Since most Fiverr sellers are just doing this as a second job, turnaround times are very mixed and often people make promises they can't deliver.
I would use fiverr again, but also don't have much loyalty to them. My gut feeling is that most of what they offer, you can do yourself nearly as well just by youtubing or googling. Sure, they save you some time, but it's not great value considering that you need lots of communication and negotiating and back and forths before the work is done, so not as if you save 99% of time for a modest cost.
On a personal note, it seems as though many people on fiverr are less humble than people on geekhack. There are a lot of people with very high technical skills on geekhack, who post their projects and talk and you know they are real smart and capable people. And they are humble and helpful. On fiverr people are more concerned with selling themselves, so the tenor is more inflated and it really irritates when you contact someone who turns out to have far fewer skills than he promotes himself as having. I know they're mainly a services selling site not a hobby site, but even when comparing apples and oranges you can distinguish between sour tasting oranges and sweet apples.

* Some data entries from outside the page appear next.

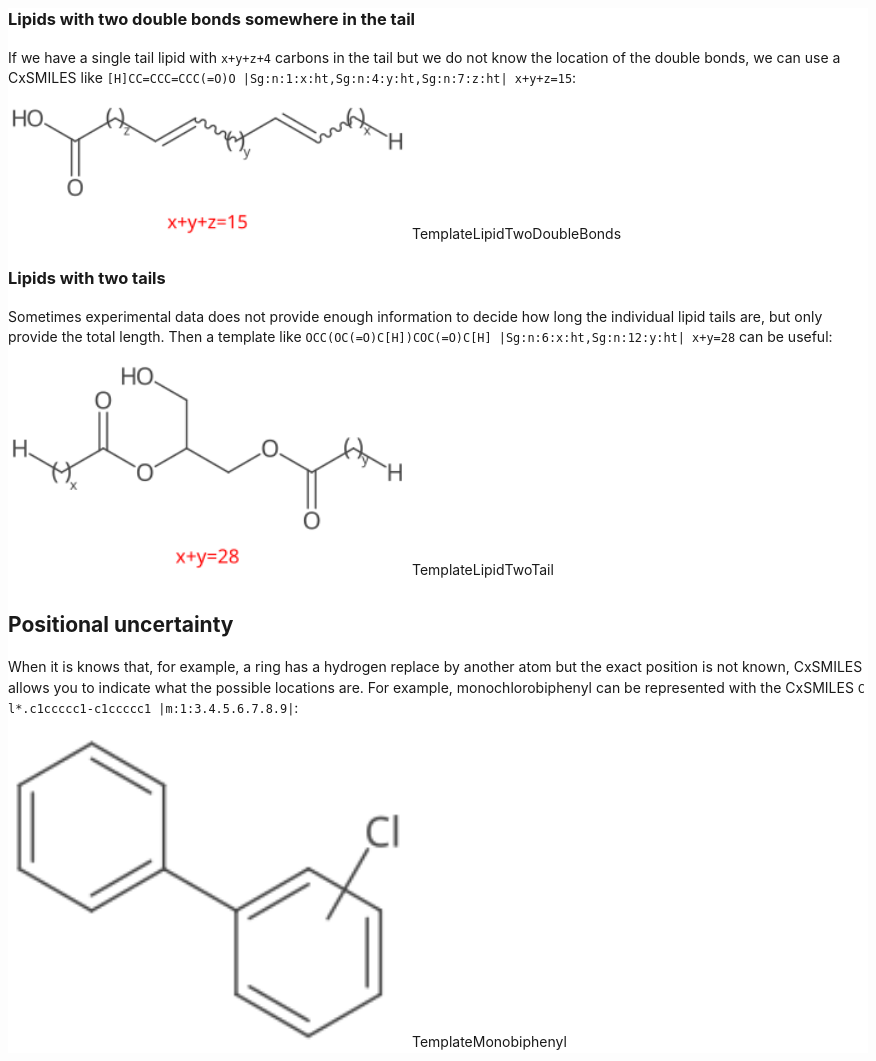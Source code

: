 
### Lipids with two double bonds somewhere in the tail

If we have a single tail <topic>lipid</topic> with `x+y+z+4` carbons in the tail but we do not
know the location of the double bonds, we can use a CxSMILES like
`[H]CC=CCC=CCC(=O)O |Sg:n:1:x:ht,Sg:n:4:y:ht,Sg:n:7:z:ht| x+y+z=15`:

<img src="./images/generated/lipid_two_doublebonds.svg" width="400" alt="SVG depiction of a lipid with two double bonds in the tail at unclear position and E/Z uncertainty" />
<out>TemplateLipidTwoDoubleBonds</out>

### Lipids with two tails

Sometimes experimental data does not provide enough information to decide how long
the individual <topic>lipid tails</topic> are, but only provide the total length. Then a template like
`OCC(OC(=O)C[H])COC(=O)C[H] |Sg:n:6:x:ht,Sg:n:12:y:ht| x+y=28` can be useful:

<img src="./images/generated/lipid_twotail.svg" width="400" alt="SVG depiction of a lipid with two tails" />
<out>TemplateLipidTwoTail</out>

## Positional uncertainty

When it is knows that, for example, a ring has a hydrogen replace by another atom
but the exact <topic>position</topic> is not known, CxSMILES allows you to indicate what the possible
locations are. For example, monochlorobiphenyl can be represented with the
CxSMILES `Cl*.c1ccccc1-c1ccccc1 |m:1:3.4.5.6.7.8.9|`:

<img src="./images/generated/monochlorobiphenyl.svg" width="400" alt="SVG depiction of biphenyl with a single chloride atom at an unknown position" />
<out>TemplateMonobiphenyl</out>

I think Geekhack should open a Classifieds for services and skills, and let people buy and sell services too. I bet someone like Haata would command top rates for tech services, and he wouldn't need to self-promote to get interested buyers. (I am not referring to the Artisan Services section which is all about people making and selling homemade keycaps - I think we should have a general section where people can offer CAD design, offer website editing, or whatever.)